Tuesday, July 05, 2011
I'm still healing and still frustrated by an assortment of things. Got home and started eating pre-SparkPeople comfort food and lots of it. Had company come last Friday and ate very evil, sodium filled convenience food. Company wanted to get out & do things, so we did and I was on my feet waaay too much. Was about to quit taking pain pills but then had to ramp that up again for a couple of days.
Last time I checked I was up 6 lbs and I'm sure it's more now considering how swollen my poor ankles are. So the good news is, I had several months of unswollen ankles and now I know just how uncomfortable they are since I'm no longer used to it. Which motivates me to get back on track.
However, I'm sort of embarassed to be as focused on "me" as I am. My 1/2 sister had a kidney removed due to cancer 3 mos ago & they just found tumors in her bladder at her check up. She'll have the tumors removed & do chemo, but this is seriously bad news. My Mom called today, freaked out because my grandmother (who has been in a nursing home) has gone into congestive heart failure. My husband has an abcessed tooth that he can't get pulled until next week. Really, what's a swollen ankle, sore hip or diet de-railment in the grand scheme of things? I would like to go home to support my Mom, but have a sick hubby and am not entirely sure me being there wouldn't make things worse for Mom. (She'd worry.)
Work is also being difficult. I had arranged to do some work from home before having surgery. Friday I put in 3 hours and today I had a message asking why I did that... Um, because that's what we agreed and because I want to do as much as I can so there isn't a disaster when I get back?
So. That leaves me with trying to eat healthier, because it's good for me and in turn that's good for everyone around me. And trying to figure out how to be supportive to family from a distance. And collecting my thoughts before talking to people from work so I don't say something I'll regret.
Member Comments About This Blog Post
That's the way life goes sometimes. It doesn't rain, it pours. You have alot on your plate, and my heart goes out to you.
Praying that you will be able to get back on track health wise. You have to look after yourself too!
1934 days ago
I know we've never spoken/met/or interacted before, but, for what it is worth:
Eating unhealthy foods won't help you, your husband, your sister, your Mother or your Grandmother. In fact, it will only create additional obstacles. (See swollen ankles that are very much unkind to hearts and souls throughout the SP Universe!)
So, lets figure out what we *can* do, today, to make some of this better.
Well, to help you - lets practice looking out our good health as a plus. We're stronger and have more energy, and suffer fewer health problems when we're taking good care of ourselves. That leaves us better able to shoulder the burdens of our loved ones when they are in need.
So, really, putting yourself first is enabling you to be a better person/wife/sister/daughter/grand-d
aughter. Largely because your intent is not to present yourself in a grandiose scheme, but, rather to be a healthier person. So, no need for any guilt there.

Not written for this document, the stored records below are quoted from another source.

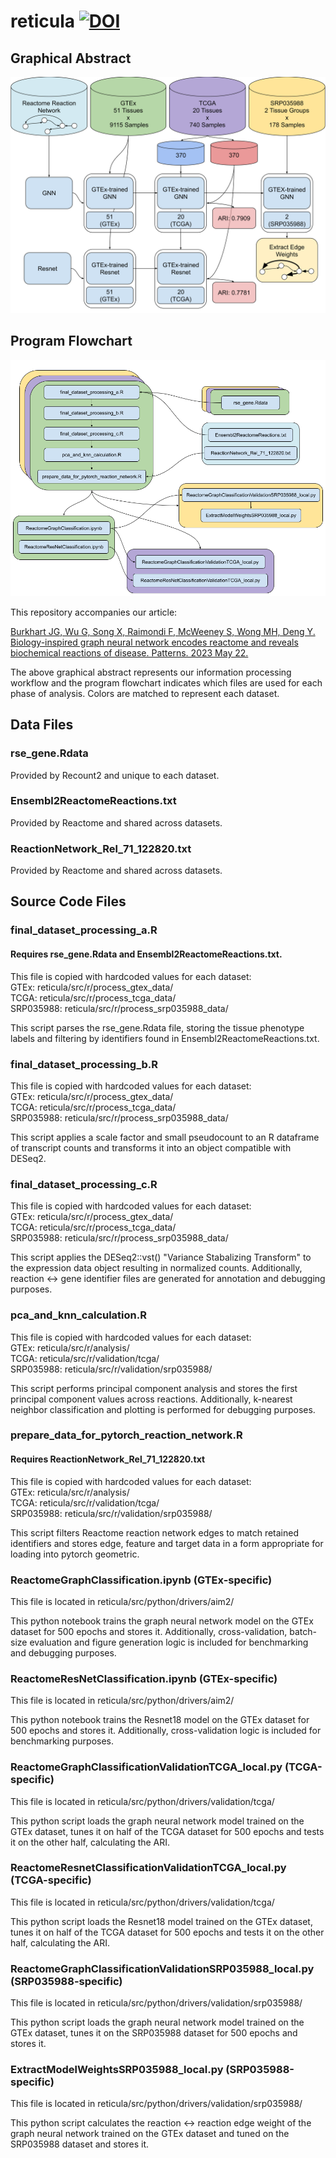# reticula [![DOI](https://zenodo.org/badge/212217385.svg)](https://zenodo.org/badge/latestdoi/212217385)
## Graphical Abstract
![Graphical Abstract Image](Graphical%20Abstract.png)
## Program Flowchart
![Program Flowchart Image](Program%20Flowchart.png)

This repository accompanies our article:

[Burkhart JG, Wu G, Song X, Raimondi F, McWeeney S, Wong MH, Deng Y. Biology-inspired graph neural network encodes reactome and reveals biochemical reactions of disease. Patterns. 2023 May 22.](https://doi.org/10.1016/j.patter.2023.100758)

The above graphical abstract represents our information processing workflow and the program flowchart indicates which files are used for each phase of analysis. Colors are matched to represent each dataset.

## Data Files

### rse_gene.Rdata
Provided by Recount2 and unique to each dataset.

### Ensembl2ReactomeReactions.txt
Provided by Reactome and shared across datasets.

### ReactionNetwork_Rel_71_122820.txt
Provided by Reactome and shared across datasets.

## Source Code Files

### final_dataset_processing_a.R
#### Requires rse_gene.Rdata and Ensembl2ReactomeReactions.txt.
This file is copied with hardcoded values for each dataset:  
GTEx: reticula/src/r/process_gtex_data/  
TCGA: reticula/src/r/process_tcga_data/  
SRP035988: reticula/src/r/process_srp035988_data/  

This script parses the rse_gene.Rdata file, storing the tissue phenotype labels and filtering by identifiers found in Ensembl2ReactomeReactions.txt.  

### final_dataset_processing_b.R
This file is copied with hardcoded values for each dataset:  
GTEx: reticula/src/r/process_gtex_data/  
TCGA: reticula/src/r/process_tcga_data/  
SRP035988: reticula/src/r/process_srp035988_data/  

This script applies a scale factor and small pseudocount to an R dataframe of transcript counts and transforms it into an object compatible with DESeq2.  

### final_dataset_processing_c.R
This file is copied with hardcoded values for each dataset:  
GTEx: reticula/src/r/process_gtex_data/  
TCGA: reticula/src/r/process_tcga_data/  
SRP035988: reticula/src/r/process_srp035988_data/  

This script applies the DESeq2::vst() "Variance Stabalizing Transform" to the expression data object resulting in normalized counts. Additionally, reaction <-> gene identifier files are generated for annotation and debugging purposes.  

### pca_and_knn_calculation.R
This file is copied with hardcoded values for each dataset:  
GTEx: reticula/src/r/analysis/  
TCGA: reticula/src/r/validation/tcga/  
SRP035988: reticula/src/r/validation/srp035988/  

This script performs principal component analysis and stores the first principal component values across reactions. Additionally, k-nearest neighbor classification and plotting is performed for debugging purposes.  

### prepare_data_for_pytorch_reaction_network.R
#### Requires ReactionNetwork_Rel_71_122820.txt
This file is copied with hardcoded values for each dataset:  
GTEx: reticula/src/r/analysis/  
TCGA: reticula/src/r/validation/tcga/  
SRP035988: reticula/src/r/validation/srp035988/  

This script filters Reactome reaction network edges to match retained identifiers and stores edge, feature and target data in a form appropriate for loading into pytorch geometric.  

### ReactomeGraphClassification.ipynb (GTEx-specific)
This file is located in reticula/src/python/drivers/aim2/

This python notebook trains the graph neural network model on the GTEx dataset for 500 epochs and stores it. Additionally, cross-validation, batch-size evaluation and figure generation logic is included for benchmarking and debugging purposes.  

### ReactomeResNetClassification.ipynb (GTEx-specific)
This file is located in reticula/src/python/drivers/aim2/

This python notebook trains the Resnet18 model on the GTEx dataset for 500 epochs and stores it. Additionally, cross-validation logic is included for benchmarking purposes.  

### ReactomeGraphClassificationValidationTCGA_local.py (TCGA-specific)
This file is located in reticula/src/python/drivers/validation/tcga/

This python script loads the graph neural network model trained on the GTEx dataset, tunes it on half of the TCGA dataset for 500 epochs and tests it on the other half, calculating the ARI.  

### ReactomeResnetClassificationValidationTCGA_local.py (TCGA-specific)
This file is located in reticula/src/python/drivers/validation/tcga/

This python script loads the Resnet18 model trained on the GTEx dataset, tunes it on half of the TCGA dataset for 500 epochs and tests it on the other half, calculating the ARI.  

### ReactomeGraphClassificationValidationSRP035988_local.py (SRP035988-specific)
This file is located in reticula/src/python/drivers/validation/srp035988/

This python script loads the graph neural network model trained on the GTEx dataset, tunes it on the SRP035988 dataset for 500 epochs and stores it.  

### ExtractModelWeightsSRP035988_local.py (SRP035988-specific)
This file is located in reticula/src/python/drivers/validation/srp035988/

This python script calculates the reaction <-> reaction edge weight of the graph neural network trained on the GTEx dataset and tuned on the SRP035988 dataset and stores it.  
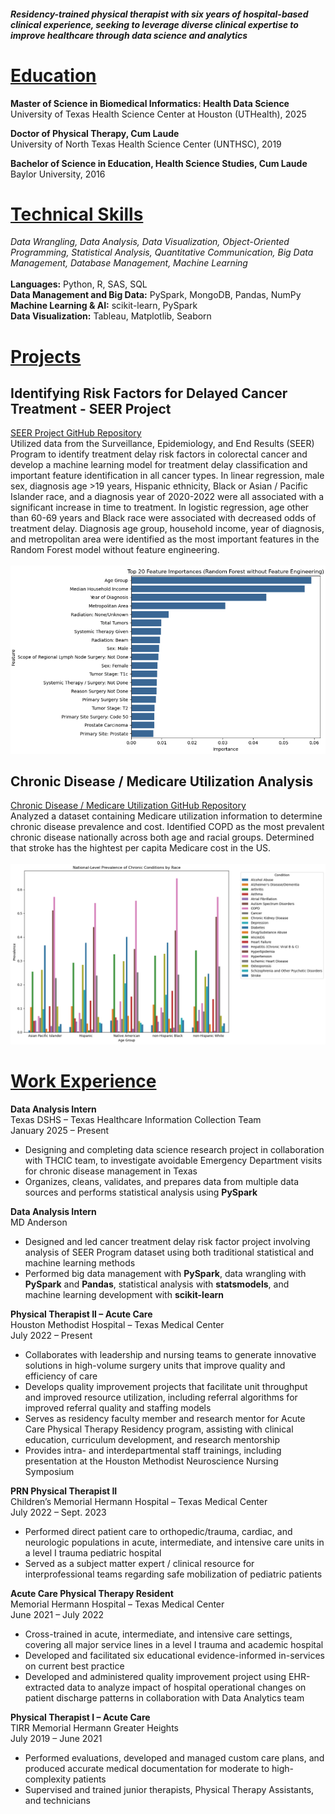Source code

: #### _Residency-trained physical therapist with six years of hospital-based clinical experience, seeking to leverage diverse clinical expertise to improve healthcare through data science and analytics_



# <ins>Education</ins>

**Master of Science in Biomedical Informatics: Health Data Science**\
University of Texas Health Science Center at Houston (UTHealth), 2025

**Doctor of Physical Therapy, Cum Laude**\
University of North Texas Health Science Center (UNTHSC), 2019

**Bachelor of Science in Education, Health Science Studies, Cum Laude**\
Baylor University, 2016



# <ins>Technical Skills</ins>
*Data Wrangling, Data Analysis, Data Visualization, Object-Oriented Programming, Statistical Analysis, Quantitative Communication, Big Data Management, Database Management, Machine Learning*\
\
**Languages:** Python, R, SAS, SQL\
**Data Management and Big Data:** PySpark, MongoDB, Pandas, NumPy\
**Machine Learning & AI:** scikit-learn, PySpark\
**Data Visualization:** Tableau, Matplotlib, Seaborn



# <ins>Projects</ins>
## **Identifying Risk Factors for Delayed Cancer Treatment - SEER Project**
[SEER Project GitHub Repository](https://github.com/zacharydenais/Capstone_Project)\
Utilized data from the Surveillance, Epidemiology, and End Results (SEER) Program to identify treatment delay risk factors in colorectal cancer and develop a machine learning model for treatment delay classification and important feature identification in all cancer types. In linear regression, male sex, diagnosis age >19 years, Hispanic ethnicity, Black or Asian / Pacific Islander race, and a diagnosis year of 2020-2022 were all associated with a significant increase in time to treatment. In logistic regression, age other than 60-69 years and Black race were associated with decreased odds of treatment delay. Diagnosis age group, household income, year of diagnosis, and metropolitan area were identified as the most important features in the Random Forest model without feature engineering.\
\
![Top 20 Feature Importances](assets/Top_20_Feature_Importances.png)

## **Chronic Disease / Medicare Utilization Analysis**
[Chronic Disease / Medicare Utilization GitHub Repository](https://github.com/zacharydenais/Data_Analysis_with_Pandas/tree/main)\
Analyzed a dataset containing Medicare utilization information to determine chronic disease prevalence and cost. Identified COPD as the most prevalent chronic disease nationally across both age and racial groups. Determined that stroke has the hightest per capita Medicare cost in the US.\
\
![National Chronic Condition Prevalence by Race](assets/chronic_disease_prevalence_by_race.png)


# <ins>Work Experience</ins>

**Data Analysis Intern**\
Texas DSHS – Texas Healthcare Information Collection Team\
January 2025 – Present							 
* Designing and completing data science research project in collaboration with THCIC team, to investigate avoidable Emergency Department visits for chronic disease management in Texas
* Organizes, cleans, validates, and prepares data from multiple data sources and performs statistical analysis using **PySpark**


**Data Analysis Intern**\
MD Anderson
- Designed and led cancer treatment delay risk factor project involving analysis of SEER Program dataset using both traditional statistical and machine learning methods
- Performed  big data management with **PySpark**, data wrangling with **PySpark** and **Pandas**, statistical analysis with **statsmodels**, and machine learning development with **scikit-learn**


**Physical Therapist II – Acute Care**\
Houston Methodist Hospital – Texas Medical Center\
July 2022 – Present
- Collaborates with leadership and nursing teams to generate innovative solutions in high-volume surgery units that improve quality and efficiency of care
- Develops quality improvement projects that facilitate unit throughput and improved resource utilization, including referral algorithms for improved referral quality and staffing models
- Serves as residency faculty member and research mentor for Acute Care Physical Therapy Residency program, assisting with clinical education, curriculum development, and research mentorship
- Provides intra- and interdepartmental staff trainings, including presentation at the Houston Methodist Neuroscience Nursing Symposium


**PRN Physical Therapist II**\
Children’s Memorial Hermann Hospital – Texas Medical Center\
July 2022 – Sept. 2023
- Performed direct patient care to orthopedic/trauma, cardiac, and neurologic populations in acute, intermediate, and intensive care units in a level I trauma pediatric hospital
- Served as a subject matter expert / clinical resource for interprofessional teams regarding safe mobilization of pediatric patients


**Acute Care Physical Therapy Resident**\
Memorial Hermann Hospital – Texas Medical Center\
June 2021 – July 2022
- Cross-trained in acute, intermediate, and intensive care settings, covering all major service lines in a level I trauma  and academic hospital
- Developed and facilitated six educational evidence-informed in-services on current best practice
- Developed and administered quality improvement project using EHR-extracted data to analyze impact of hospital operational changes on patient discharge patterns in collaboration with Data Analytics team


**Physical Therapist I – Acute Care**\
TIRR Memorial Hermann Greater Heights\
July 2019 – June 2021
- Performed evaluations, developed and managed custom care plans, and produced accurate medical documentation for moderate to high-complexity patients
- Supervised and trained junior therapists, Physical Therapy Assistants, and technicians
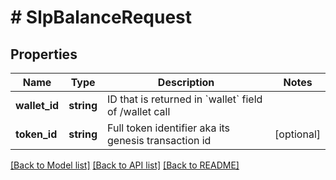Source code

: # # SlpBalanceRequest

## Properties

Name | Type | Description | Notes
------------ | ------------- | ------------- | -------------
**wallet_id** | **string** | ID that is returned in &#x60;wallet&#x60; field of /wallet call | 
**token_id** | **string** | Full token identifier aka its genesis transaction id | [optional] 

[[Back to Model list]](../../README.md#documentation-for-models) [[Back to API list]](../../README.md#documentation-for-api-endpoints) [[Back to README]](../../README.md)


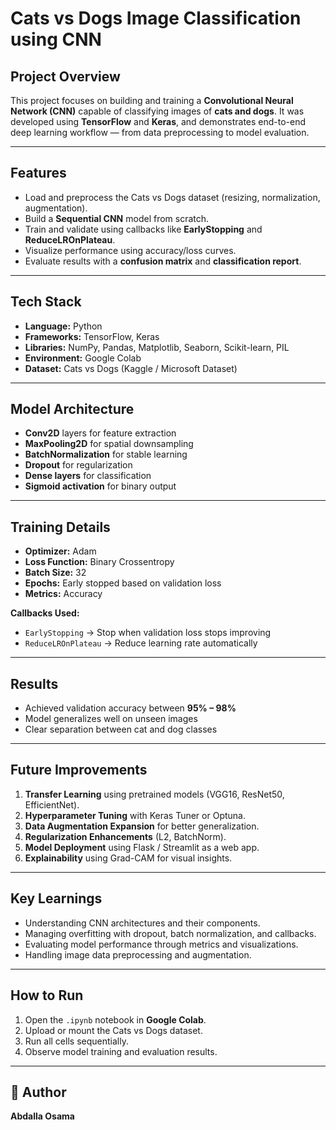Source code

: 
#  Cats vs Dogs Image Classification using CNN

##  Project Overview
This project focuses on building and training a **Convolutional Neural Network (CNN)** capable of classifying images of **cats and dogs**. It was developed using **TensorFlow** and **Keras**, and demonstrates end-to-end deep learning workflow — from data preprocessing to model evaluation.

---

##  Features
- Load and preprocess the Cats vs Dogs dataset (resizing, normalization, augmentation).
- Build a **Sequential CNN** model from scratch.
- Train and validate using callbacks like **EarlyStopping** and **ReduceLROnPlateau**.
- Visualize performance using accuracy/loss curves.
- Evaluate results with a **confusion matrix** and **classification report**.

---

##  Tech Stack
- **Language:** Python  
- **Frameworks:** TensorFlow, Keras  
- **Libraries:** NumPy, Pandas, Matplotlib, Seaborn, Scikit-learn, PIL  
- **Environment:** Google Colab  
- **Dataset:** Cats vs Dogs (Kaggle / Microsoft Dataset)

---

##  Model Architecture
- **Conv2D** layers for feature extraction  
- **MaxPooling2D** for spatial downsampling  
- **BatchNormalization** for stable learning  
- **Dropout** for regularization  
- **Dense layers** for classification  
- **Sigmoid activation** for binary output

---

##  Training Details
- **Optimizer:** Adam  
- **Loss Function:** Binary Crossentropy  
- **Batch Size:** 32  
- **Epochs:** Early stopped based on validation loss  
- **Metrics:** Accuracy  

**Callbacks Used:**  
- `EarlyStopping` → Stop when validation loss stops improving  
- `ReduceLROnPlateau` → Reduce learning rate automatically

---

##  Results
- Achieved validation accuracy between **95% – 98%**
- Model generalizes well on unseen images
- Clear separation between cat and dog classes

---

##  Future Improvements
1. **Transfer Learning** using pretrained models (VGG16, ResNet50, EfficientNet).  
2. **Hyperparameter Tuning** with Keras Tuner or Optuna.  
3. **Data Augmentation Expansion** for better generalization.  
4. **Regularization Enhancements** (L2, BatchNorm).  
5. **Model Deployment** using Flask / Streamlit as a web app.  
6. **Explainability** using Grad-CAM for visual insights.

---

##  Key Learnings
- Understanding CNN architectures and their components.  
- Managing overfitting with dropout, batch normalization, and callbacks.  
- Evaluating model performance through metrics and visualizations.  
- Handling image data preprocessing and augmentation.  

---

## How to Run
1. Open the `.ipynb` notebook in **Google Colab**.  
2. Upload or mount the Cats vs Dogs dataset.  
3. Run all cells sequentially.  
4. Observe model training and evaluation results.

---

## 👤 Author
**Abdalla Osama**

For your husband - I recommend rinsing out the abcessed tooth with some No Salt, and following it up with a rinse with Rum (Yes, it is a very versatile and nummy fluid.) and chasing *that* with some Ibuprofen. Since, that is the home remedy I used until last friday when I could get to the dentist; and it worked quite splendidly after the initial pain wore off. - There, someone else we won't have to worry about for more than an hour or so. :)
For your sister, you can't do anything about her illness. But, you can encourage her to eat healthy foods, get exercise, and rest. And of course, tell her how much she means to you and that you're there for her if she needs a shoulder to cry on.
Ah, Mom - yeah... As a parent, I can honestly say there's never going to be a day that she isn't at least a *little* worried about you. But, she will worry less if you are taking care of yourself. So, that's another one in the win column.
You can't always take away fear and pain. You love your mother in the same way that she loves hers (hopefully.) So, if you imagine yourself in her shoes for a moment, her response is very understandable. She won't want to weigh you down either. Parents are like that. But, maybe you can think of what you would need to hear in her position, and give her some relief that way?
Not everything has a solution. But, if one is available to any problem when all hell is breaking loose, that's what I try to focus on. Maybe it will help you, too.
Regardless, I wish you the best of luck with your health, and I shall say a prayer for your family as well.
1938 days ago
Take it easy as you have a lot of issues going on in your life right now. Take a deep breathe and get back of track. Sodium is a hard one for me also as I seem to be way over on my Tracker. You're right to figure out what you want to say to your co-workers as we can't take back our words once they're said. Wishing you and your family all the best.